EXERCISE - Only one span of the material below is wanted. Output it exactly, from the line with "## Các kênh" through the line with "- After the", without any pictures.

━━ SUPPLIED INFORMATION ━━

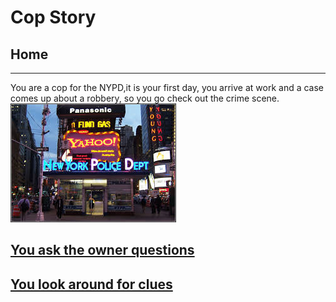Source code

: # Cop Story
## Home
---
You are a cop for the NYPD,it is your first day, you arrive at work and a case comes up about a robbery, so you go check out the crime scene.  
![Station](images/police_station.jpg)

## [You ask the owner questions](ask/ask.md)
## [You look around for clues](look/look.md)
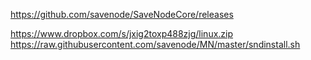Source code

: https://github.com/savenode/SaveNodeCore/releases

https://www.dropbox.com/s/jxig2toxp488zjg/linux.zip
https://raw.githubusercontent.com/savenode/MN/master/sndinstall.sh
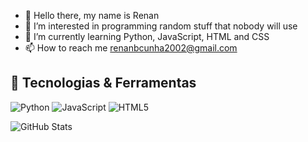 - 👋 Hello there, my name is Renan
- 👀 I’m interested in programming random stuff that nobody will use
- 🌱 I’m currently learning Python, JavaScript, HTML and CSS
- 📫 How to reach me renanbcunha2002@gmail.com
## 🚀 Tecnologias & Ferramentas
![Python](https://img.shields.io/badge/Python-3776AB?style=for-the-badge&logo=python&logoColor=white)
![JavaScript](https://img.shields.io/badge/JavaScript-F7DF1E?style=for-the-badge&logo=javascript&logoColor=black)
![HTML5](https://img.shields.io/badge/HTML5-E34F26?style=for-the-badge&logo=html5&logoColor=white)

![GitHub Stats](https://github-readme-stats.vercel.app/api?username=Renanzineo69&show_icons=true&theme=dark)

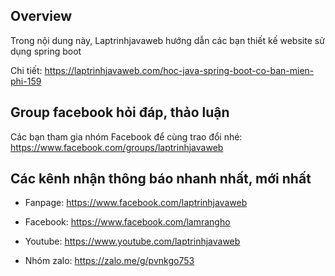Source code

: ## Overview
Trong nội dung này, Laptrinhjavaweb hướng dẫn các bạn thiết kế website sử dụng spring boot

Chi tiết: https://laptrinhjavaweb.com/hoc-java-spring-boot-co-ban-mien-phi-159

## Group facebook hỏi đáp, thảo luận
Các bạn tham gia nhóm Facebook để cùng trao đổi nhé: https://www.facebook.com/groups/laptrinhjavaweb

## Các kênh nhận thông báo nhanh nhất, mới nhất
- Fanpage: https://www.facebook.com/laptrinhjavaweb

- Facebook: https://www.facebook.com/lamrangho

- Youtube: https://www.youtube.com/laptrinhjavaweb

- Nhóm zalo: https://zalo.me/g/pvnkgo753
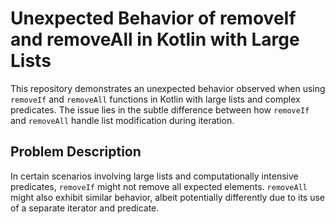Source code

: # Unexpected Behavior of removeIf and removeAll in Kotlin with Large Lists

This repository demonstrates an unexpected behavior observed when using `removeIf` and `removeAll` functions in Kotlin with large lists and complex predicates. The issue lies in the subtle difference between how `removeIf` and `removeAll` handle list modification during iteration. 

## Problem Description

In certain scenarios involving large lists and computationally intensive predicates, `removeIf` might not remove all expected elements.  `removeAll` might also exhibit similar behavior, albeit potentially differently due to its use of a separate iterator and predicate.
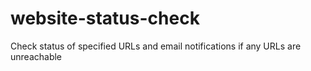 # website-status-check
Check status of specified URLs and email notifications if any URLs are unreachable
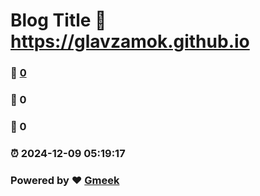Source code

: # Blog Title :link: https://glavzamok.github.io 
### :page_facing_up: [0](https://glavzamok.github.io/tag.html) 
### :speech_balloon: 0 
### :hibiscus: 0 
### :alarm_clock: 2024-12-09 05:19:17 
### Powered by :heart: [Gmeek](https://github.com/Meekdai/Gmeek)
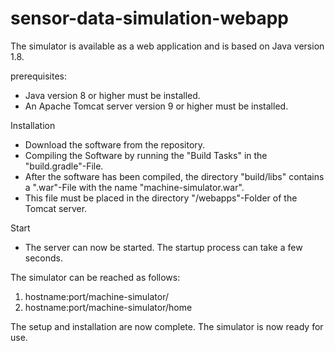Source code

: # sensor-data-simulation-webapp

The simulator is available as a web application and is based on Java version 1.8.


prerequisites:
  - Java version 8 or higher must be installed.
  - An Apache Tomcat server version 9 or higher must be installed.
  
Installation
  - Download the software from the repository.
  - Compiling the Software by running the "Build Tasks" in the "build.gradle"-File.
  - After the software has been compiled, the directory "build/libs" contains a ".war"-File with the name "machine-simulator.war".
  - This file must be placed in the directory "/webapps"-Folder of the Tomcat server.
  
Start
  - The server can now be started. The startup process can take a few seconds.

The simulator can be reached as follows:
  1. hostname:port/machine-simulator/
  2. hostname:port/machine-simulator/home
  
The setup and installation are now complete. The simulator is now ready for use.
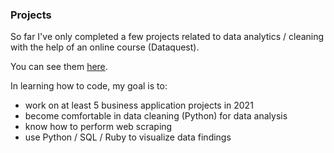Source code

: ### Projects 

So far I've only completed a few projects related to data analytics / cleaning with the help of an online course (Dataquest). 

You can see them [here](https://github.com/jyeunicepark). 

In learning how to code, my goal is to: 

- work on at least 5 business application projects in 2021
- become comfortable in data cleaning (Python) for data analysis  
- know how to perform web scraping 
- use Python / SQL / Ruby to visualize data findings
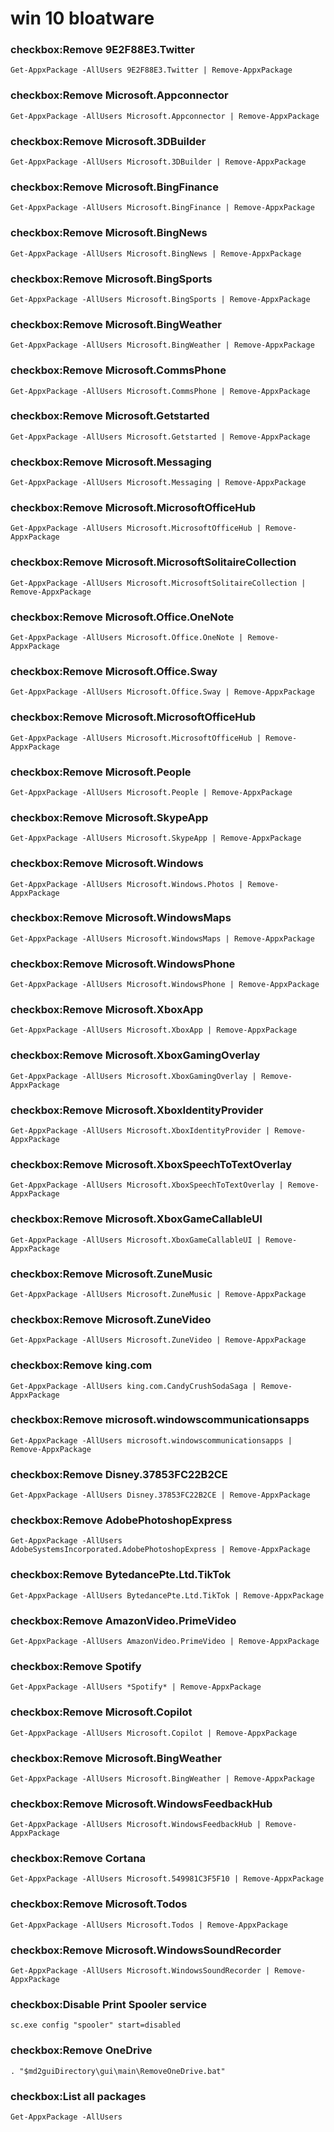# win 10 bloatware

### checkbox:Remove 9E2F88E3.Twitter
`Get-AppxPackage -AllUsers 9E2F88E3.Twitter | Remove-AppxPackage`

### checkbox:Remove Microsoft.Appconnector
`Get-AppxPackage -AllUsers Microsoft.Appconnector | Remove-AppxPackage`

### checkbox:Remove Microsoft.3DBuilder
`Get-AppxPackage -AllUsers Microsoft.3DBuilder | Remove-AppxPackage`

### checkbox:Remove Microsoft.BingFinance
`Get-AppxPackage -AllUsers Microsoft.BingFinance | Remove-AppxPackage`

### checkbox:Remove Microsoft.BingNews
`Get-AppxPackage -AllUsers Microsoft.BingNews | Remove-AppxPackage`

### checkbox:Remove Microsoft.BingSports
`Get-AppxPackage -AllUsers Microsoft.BingSports | Remove-AppxPackage`

### checkbox:Remove Microsoft.BingWeather
`Get-AppxPackage -AllUsers Microsoft.BingWeather | Remove-AppxPackage`

### checkbox:Remove Microsoft.CommsPhone
`Get-AppxPackage -AllUsers Microsoft.CommsPhone | Remove-AppxPackage`

### checkbox:Remove Microsoft.Getstarted
`Get-AppxPackage -AllUsers Microsoft.Getstarted | Remove-AppxPackage`

### checkbox:Remove Microsoft.Messaging
`Get-AppxPackage -AllUsers Microsoft.Messaging | Remove-AppxPackage`

### checkbox:Remove Microsoft.MicrosoftOfficeHub
`Get-AppxPackage -AllUsers Microsoft.MicrosoftOfficeHub | Remove-AppxPackage`

### checkbox:Remove Microsoft.MicrosoftSolitaireCollection
`Get-AppxPackage -AllUsers Microsoft.MicrosoftSolitaireCollection | Remove-AppxPackage`

### checkbox:Remove Microsoft.Office.OneNote
`Get-AppxPackage -AllUsers Microsoft.Office.OneNote | Remove-AppxPackage`

### checkbox:Remove Microsoft.Office.Sway
`Get-AppxPackage -AllUsers Microsoft.Office.Sway | Remove-AppxPackage`

### checkbox:Remove Microsoft.MicrosoftOfficeHub
`Get-AppxPackage -AllUsers Microsoft.MicrosoftOfficeHub | Remove-AppxPackage`

### checkbox:Remove Microsoft.People
`Get-AppxPackage -AllUsers Microsoft.People | Remove-AppxPackage`

### checkbox:Remove Microsoft.SkypeApp
`Get-AppxPackage -AllUsers Microsoft.SkypeApp | Remove-AppxPackage`

### checkbox:Remove Microsoft.Windows
`Get-AppxPackage -AllUsers Microsoft.Windows.Photos | Remove-AppxPackage`

### checkbox:Remove Microsoft.WindowsMaps
`Get-AppxPackage -AllUsers Microsoft.WindowsMaps | Remove-AppxPackage`

### checkbox:Remove Microsoft.WindowsPhone
`Get-AppxPackage -AllUsers Microsoft.WindowsPhone | Remove-AppxPackage`

### checkbox:Remove Microsoft.XboxApp
`Get-AppxPackage -AllUsers Microsoft.XboxApp | Remove-AppxPackage`

### checkbox:Remove Microsoft.XboxGamingOverlay
`Get-AppxPackage -AllUsers Microsoft.XboxGamingOverlay | Remove-AppxPackage`

### checkbox:Remove Microsoft.XboxIdentityProvider
`Get-AppxPackage -AllUsers Microsoft.XboxIdentityProvider | Remove-AppxPackage`

### checkbox:Remove Microsoft.XboxSpeechToTextOverlay
`Get-AppxPackage -AllUsers Microsoft.XboxSpeechToTextOverlay | Remove-AppxPackage`

### checkbox:Remove Microsoft.XboxGameCallableUI
`Get-AppxPackage -AllUsers Microsoft.XboxGameCallableUI | Remove-AppxPackage`

### checkbox:Remove Microsoft.ZuneMusic
`Get-AppxPackage -AllUsers Microsoft.ZuneMusic | Remove-AppxPackage`

### checkbox:Remove Microsoft.ZuneVideo
`Get-AppxPackage -AllUsers Microsoft.ZuneVideo | Remove-AppxPackage`

### checkbox:Remove king.com
`Get-AppxPackage -AllUsers king.com.CandyCrushSodaSaga | Remove-AppxPackage`

### checkbox:Remove microsoft.windowscommunicationsapps
`Get-AppxPackage -AllUsers microsoft.windowscommunicationsapps | Remove-AppxPackage`

### checkbox:Remove Disney.37853FC22B2CE
`Get-AppxPackage -AllUsers Disney.37853FC22B2CE | Remove-AppxPackage`

### checkbox:Remove AdobePhotoshopExpress
`Get-AppxPackage -AllUsers AdobeSystemsIncorporated.AdobePhotoshopExpress | Remove-AppxPackage`

### checkbox:Remove BytedancePte.Ltd.TikTok
`Get-AppxPackage -AllUsers BytedancePte.Ltd.TikTok | Remove-AppxPackage`

### checkbox:Remove AmazonVideo.PrimeVideo
`Get-AppxPackage -AllUsers AmazonVideo.PrimeVideo | Remove-AppxPackage`

### checkbox:Remove Spotify
`Get-AppxPackage -AllUsers *Spotify* | Remove-AppxPackage`

### checkbox:Remove Microsoft.Copilot
`Get-AppxPackage -AllUsers Microsoft.Copilot | Remove-AppxPackage`

### checkbox:Remove Microsoft.BingWeather
`Get-AppxPackage -AllUsers Microsoft.BingWeather | Remove-AppxPackage`

### checkbox:Remove Microsoft.WindowsFeedbackHub
`Get-AppxPackage -AllUsers Microsoft.WindowsFeedbackHub | Remove-AppxPackage`

### checkbox:Remove Cortana
`Get-AppxPackage -AllUsers Microsoft.549981C3F5F10 | Remove-AppxPackage`

### checkbox:Remove Microsoft.Todos
`Get-AppxPackage -AllUsers Microsoft.Todos | Remove-AppxPackage`

### checkbox:Remove Microsoft.WindowsSoundRecorder
`Get-AppxPackage -AllUsers Microsoft.WindowsSoundRecorder | Remove-AppxPackage`

### checkbox:Disable Print Spooler service
`sc.exe config "spooler" start=disabled`

### checkbox:Remove OneDrive
`. "$md2guiDirectory\gui\main\RemoveOneDrive.bat"`

### checkbox:List all packages
`Get-AppxPackage -AllUsers`
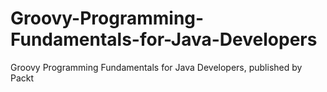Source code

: # Groovy-Programming-Fundamentals-for-Java-Developers
Groovy Programming Fundamentals for Java Developers, published by Packt
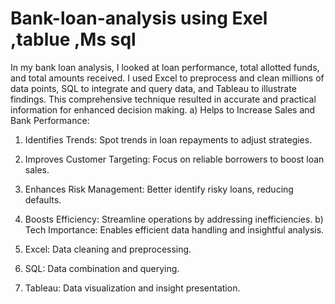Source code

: # Bank-loan-analysis using Exel ,tablue ,Ms sql 
In my bank loan analysis, I looked at loan performance, total allotted funds, and total amounts received. I used Excel to preprocess and clean millions of data points, SQL to integrate and query data, and Tableau to illustrate findings. This comprehensive technique resulted in accurate and practical information for enhanced decision making.
 a)  Helps to Increase Sales and Bank Performance:
1) Identifies Trends: Spot trends in loan repayments to adjust strategies.
2) Improves Customer Targeting: Focus on reliable borrowers to boost loan sales.
3) Enhances Risk Management: Better identify risky loans, reducing defaults.
4) Boosts Efficiency: Streamline operations by addressing inefficiencies.
b) Tech Importance: Enables efficient data handling and insightful analysis.

1) Excel: Data cleaning and preprocessing.

2) SQL: Data combination and querying.

3) Tableau: Data visualization and insight presentation.






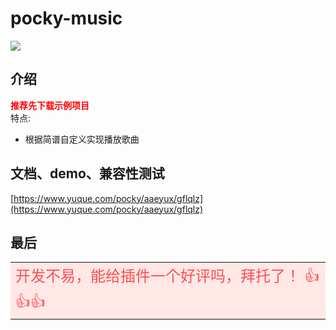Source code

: # pocky-music

<img src="https://img.shields.io/badge/version-1.0.1-blue.svg?cacheSeconds=2592000" /><br />

## 介绍

<font color="red">**推荐先下载示例项目**</font><br />
特点:

- 根据简谱自定义实现播放歌曲

## 文档、demo、兼容性测试

[https://www.yuque.com/pocky/aaeyux/gflqlz](https://www.yuque.com/pocky/aaeyux/gflqlz)

## 最后

<table><tr><td bgcolor="#FFE8E6" >
<font color="#FF4D4F" size="5">
开发不易，能给插件一个好评吗，拜托了！ 👍👍👍
</font>
</td></tr></table>
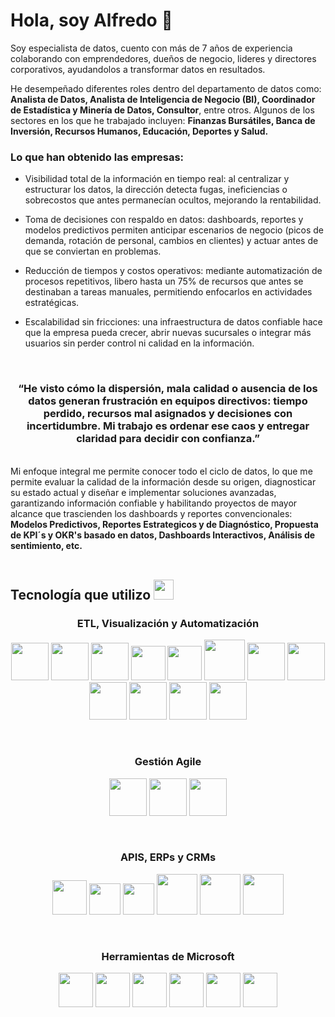 <h1> Hola, soy Alfredo 👋</h1>

Soy especialista de datos, cuento con más de 7 años de experiencia colaborando con emprendedores, dueños de negocio, lideres y directores corporativos, ayudandolos a transformar datos en resultados. 

He desempeñado diferentes roles dentro del departamento de datos como: <b>Analista de Datos, Analista de Inteligencia de Negocio (BI), Coordinador de Estadística y Minería de Datos, Consultor</b>, entre otros. Algunos de los sectores en los que he trabajado incluyen: <b>Finanzas Bursátiles, Banca de Inversión, Recursos Humanos, Educación, Deportes y Salud.</b>

<h3>Lo que han obtenido las empresas:</h3>

- Visibilidad total de la información en tiempo real: al centralizar y estructurar los datos, la dirección detecta fugas, ineficiencias o sobrecostos que antes permanecían ocultos, mejorando la rentabilidad.

- Toma de decisiones con respaldo en datos: dashboards, reportes y modelos predictivos permiten anticipar escenarios de negocio (picos de demanda, rotación de personal, cambios en clientes) y actuar antes de que se conviertan en problemas.

- Reducción de tiempos y costos operativos: mediante automatización de procesos repetitivos, libero hasta un 75% de recursos que antes se destinaban a tareas manuales, permitiendo enfocarlos en actividades estratégicas.

- Escalabilidad sin fricciones: una infraestructura de datos confiable hace que la empresa pueda crecer, abrir nuevas sucursales o integrar más usuarios sin perder control ni calidad en la información.
<br>

<h3 align="center">
  “He visto cómo la dispersión, mala calidad o ausencia de los datos generan frustración en equipos directivos: 
  tiempo perdido, recursos mal asignados y decisiones con incertidumbre. 
  Mi trabajo es ordenar ese caos y entregar claridad para decidir con confianza.”
</h3>
<br>
Mi enfoque integral me permite conocer todo el ciclo de datos, lo que me permite evaluar la calidad de la información desde su origen, diagnosticar su estado actual y diseñar e implementar soluciones avanzadas, garantizando información confiable y habilitando proyectos de mayor alcance que trascienden los dashboards y reportes convencionales:<b> Modelos Predictivos, Reportes Estrategicos y de Diagnóstico, Propuesta de KPI´s y OKR's basado en datos, Dashboards Interactivos, Análisis de sentimiento, etc.</b>
<br>
<br>

## Tecnología que utilizo <img src = "https://media2.giphy.com/media/QssGEmpkyEOhBCb7e1/giphy.gif?cid=ecf05e47a0n3gi1bfqntqmob8g9aid1oyj2wr3ds3mg700bl&rid=giphy.gif" width = 32px> 

<h3 align="center">ETL, Visualización y Automatización</h3>
<p align="center">
  <img height="60" src="https://images.icon-icons.com/2699/PNG/512/python_logo_icon_168886.png">
  <img height="60" src="https://pandas.pydata.org/static/img/pandas_secondary.svg">
  <img height="60" src="https://cdn.worldvectorlogo.com/logos/numpy-1.svg">
  <img height="55" src="https://mariadb.com/wp-content/uploads/2019/11/mariadb-logo-vert_blue-transparent.png">
  <img height="55" src="https://cdn.worldvectorlogo.com/logos/visual-studio-code-1.svg">
  <img height="65" src="https://embed.zenn.studio/api/optimize-og-image/26db74eefbf565c20234/https%3A%2F%2Fcolab.research.google.com%2Fimg%2Fcolab_favicon_256px.png">
  <img height="60" src="https://encrypted-tbn0.gstatic.com/images?q=tbn:ANd9GcTXqvREgueCenWgK3AOYf2Ggyz-jOISn5uJfg&s">
  <img height="60" src="https://www.svgrepo.com/show/354012/looker-icon.svg">
  <img height="60" src="https://cdn.worldvectorlogo.com/logos/seaborn-1.svg">
  <img height="60" src="https://cdn.worldvectorlogo.com/logos/tableau-software.svg">
  <img height="60" src="https://upload.wikimedia.org/wikipedia/commons/c/cf/New_Power_BI_Logo.svg">
  <img height="60" src="https://cdn.worldvectorlogo.com/logos/figma-icon.svg">
</p>
<br>
<h3 align="center">Gestión Agile</h3>
<p align="center">
  <img height="60" src="https://upload.wikimedia.org/wikipedia/commons/archive/e/e9/20220918151012%21Notion-logo.svg">
  <img height="60" src="https://cdn.worldvectorlogo.com/logos/jira-3.svg">
  <img height="60" src="https://upload.wikimedia.org/wikipedia/commons/d/d4/Microsoft_Planner_%282024%E2%80%93present%29.svg">
</p>
<br>
<h3 align="center">APIS, ERPs y CRMs</h3>
<p align="center">
  <img height="55" src="https://cdn.worldvectorlogo.com/logos/google-analytics-4.svg">
  <img height="50" src="https://cdn.worldvectorlogo.com/logos/google-my-business-logo.svg">
  <img height="50" src="https://cdn.worldvectorlogo.com/logos/meta-3.svg">
  <img height="65" src="https://www.minicar-parts.nl/static/version1749558857/frontend/Vicus/minicarparts/en_US/images/trengo-logo.png">
  <img height="65" src="https://www.northware.mx/wp-content/uploads/2022/09/northware-microsoft-dynamics-365-logo.png">
  <img height="65" src="https://encrypted-tbn0.gstatic.com/images?q=tbn:ANd9GcQuh0zyZFEHQlLJtlS6zXHy_2cZ_Amr_vA6BA&s">


</p>
<br>
<h3 align="center">Herramientas de Microsoft</h3>
<p align="center">
  <img height="55" src="https://cdn.worldvectorlogo.com/logos/microsoft-excel-2013.svg">
  <img height="55" src="https://cdn.worldvectorlogo.com/logos/microsoft-sharepoint.svg">
  <img height="55" src="https://upload.wikimedia.org/wikipedia/commons/a/ad/Microsoft_Lists_%282020-present%29.svg">
  <img height="55" src="https://upload.wikimedia.org/wikipedia/commons/4/4d/Microsoft_Power_Automate.svg">
  <img height="55" src="https://upload.wikimedia.org/wikipedia/commons/c/cf/New_Power_BI_Logo.svg">
  <img height="55" src="https://upload.wikimedia.org/wikipedia/commons/d/d4/Microsoft_Planner_%282024%E2%80%93present%29.svg">
</p>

━━━

RESPONSE -
## Các kênh nhận thông báo nhanh nhất, mới nhất
- Fanpage: https://www.facebook.com/laptrinhjavaweb

- Facebook: https://www.facebook.com/lamrangho

- Youtube: https://www.youtube.com/laptrinhjavaweb

- Nhóm zalo: https://zalo.me/g/pvnkgo753
Source code

: # Unexpected Behavior of removeIf and removeAll in Kotlin with Large Lists

This repository demonstrates an unexpected behavior observed when using `removeIf` and `removeAll` functions in Kotlin with large lists and complex predicates. The issue lies in the subtle difference between how `removeIf` and `removeAll` handle list modification during iteration. 

## Problem Description

In certain scenarios involving large lists and computationally intensive predicates, `removeIf` might not remove all expected elements.  `removeAll` might also exhibit similar behavior, albeit potentially differently due to its use of a separate iterator and predicate.
 # website-status-check
Check status of specified URLs and email notifications if any URLs are unreachable
Source code

: # Blog Title :link: https://glavzamok.github.io 
### :page_facing_up: [0](https://glavzamok.github.io/tag.html) 
### :speech_balloon: 0 
### :hibiscus: 0 
### :alarm_clock: 2024-12-09 05:19:17 
### Powered by :heart: [Gmeek](https://github.com/Meekdai/Gmeek)
Source code

: # sensor-data-simulation-webapp

The simulator is available as a web application and is based on Java version 1.8.


prerequisites:
  - Java version 8 or higher must be installed.
  - An Apache Tomcat server version 9 or higher must be installed.
  
Installation
  - Download the software from the repository.
  - Compiling the Software by running the "Build Tasks" in the "build.gradle"-File.
  - After the software has been compiled, the directory "build/libs" contains a ".war"-File with the name "machine-simulator.war".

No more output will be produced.